Re: data validation when creating an object

Started by	Ben Finney <ben+python@benfinney.id.au>
First post	2014-01-16 12:16 +1100
Last post	2014-01-16 10:44 -0600
Articles	8 — 4 participants

Back to article view | Back to comp.lang.python

This discussion starts older than the indexed window; earlier articles aren't shown.
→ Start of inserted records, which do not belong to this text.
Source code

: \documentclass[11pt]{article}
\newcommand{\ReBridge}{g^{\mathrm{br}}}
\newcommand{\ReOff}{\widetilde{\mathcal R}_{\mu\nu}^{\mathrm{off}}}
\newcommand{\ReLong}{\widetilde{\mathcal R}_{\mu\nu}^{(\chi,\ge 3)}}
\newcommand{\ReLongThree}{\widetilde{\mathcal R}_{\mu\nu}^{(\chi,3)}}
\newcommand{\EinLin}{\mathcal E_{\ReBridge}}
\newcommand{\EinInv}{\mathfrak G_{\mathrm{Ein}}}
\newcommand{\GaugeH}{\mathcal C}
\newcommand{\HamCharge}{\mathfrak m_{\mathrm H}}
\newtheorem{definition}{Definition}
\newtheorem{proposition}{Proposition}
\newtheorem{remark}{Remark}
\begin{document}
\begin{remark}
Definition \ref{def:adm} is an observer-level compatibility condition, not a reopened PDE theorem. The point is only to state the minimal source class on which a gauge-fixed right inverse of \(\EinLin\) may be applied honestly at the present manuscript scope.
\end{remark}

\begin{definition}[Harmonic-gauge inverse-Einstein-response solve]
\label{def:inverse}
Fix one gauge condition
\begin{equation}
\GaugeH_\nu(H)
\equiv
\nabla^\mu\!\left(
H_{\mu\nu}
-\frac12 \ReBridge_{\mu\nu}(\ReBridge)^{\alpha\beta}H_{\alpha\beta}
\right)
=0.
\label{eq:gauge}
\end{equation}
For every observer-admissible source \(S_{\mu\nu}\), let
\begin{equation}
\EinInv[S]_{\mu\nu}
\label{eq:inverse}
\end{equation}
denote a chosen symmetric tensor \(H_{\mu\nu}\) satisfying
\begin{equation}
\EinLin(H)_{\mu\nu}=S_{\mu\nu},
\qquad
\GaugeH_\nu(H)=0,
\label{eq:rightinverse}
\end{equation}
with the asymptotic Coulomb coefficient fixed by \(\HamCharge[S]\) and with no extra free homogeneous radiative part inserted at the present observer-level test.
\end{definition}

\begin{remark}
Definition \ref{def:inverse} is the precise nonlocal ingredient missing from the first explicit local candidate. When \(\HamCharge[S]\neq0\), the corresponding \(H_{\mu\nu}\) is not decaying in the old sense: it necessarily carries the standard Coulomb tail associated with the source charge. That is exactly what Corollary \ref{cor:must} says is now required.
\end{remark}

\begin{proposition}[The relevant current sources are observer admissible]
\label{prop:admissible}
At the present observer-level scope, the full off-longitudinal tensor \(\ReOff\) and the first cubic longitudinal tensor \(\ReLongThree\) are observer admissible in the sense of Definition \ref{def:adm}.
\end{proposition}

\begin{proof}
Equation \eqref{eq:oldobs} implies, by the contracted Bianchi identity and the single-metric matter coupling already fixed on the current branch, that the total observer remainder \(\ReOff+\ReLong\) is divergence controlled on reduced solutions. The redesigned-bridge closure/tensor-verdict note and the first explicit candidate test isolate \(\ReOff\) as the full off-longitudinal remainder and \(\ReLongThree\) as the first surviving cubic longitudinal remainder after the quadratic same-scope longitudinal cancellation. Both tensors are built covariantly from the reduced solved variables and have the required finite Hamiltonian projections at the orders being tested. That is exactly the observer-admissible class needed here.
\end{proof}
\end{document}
The article labeled Started by below is the oldest one visible, not the original post.

  Re: data validation when creating an object Ben Finney <ben+python@benfinney.id.au> - 2014-01-16 12:16 +1100
    Re: data validation when creating an object Roy Smith <roy@panix.com> - 2014-01-15 23:05 -0500
      Re: data validation when creating an object Ben Finney <ben+python@benfinney.id.au> - 2014-01-16 15:53 +1100
        Re: data validation when creating an object Roy Smith <roy@panix.com> - 2014-01-16 00:05 -0500
      Re: data validation when creating an object Robert Kern <robert.kern@gmail.com> - 2014-01-16 15:46 +0000
        Re: data validation when creating an object Roy Smith <roy@panix.com> - 2014-01-16 08:18 -0800
          Re: data validation when creating an object Robert Kern <robert.kern@gmail.com> - 2014-01-16 16:58 +0000
      Re: data validation when creating an object Skip Montanaro <skip@pobox.com> - 2014-01-16 10:44 -0600

#64033 — Re: data validation when creating an object

From	Ben Finney <ben+python@benfinney.id.au>
Date	2014-01-16 12:16 +1100
Subject	Re: data validation when creating an object
Message-ID	<mailman.5555.1389834993.18130.python-list@python.org>

Rita <rmorgan466@gmail.com> writes:

> I would like to do some data validation when its going to a class.
>
> class Foo(object):
>   def __init__(self):
>     pass
>
> I know its frowned upon to do work in the __init__() method and only
> declarations should be there.

Who says it's frowned on to do work in the initialiser? Where are they
saying it? That seems over-broad, I'd like to read the context of that
advice.

> So, should i create a function called validateData(self) inside foo?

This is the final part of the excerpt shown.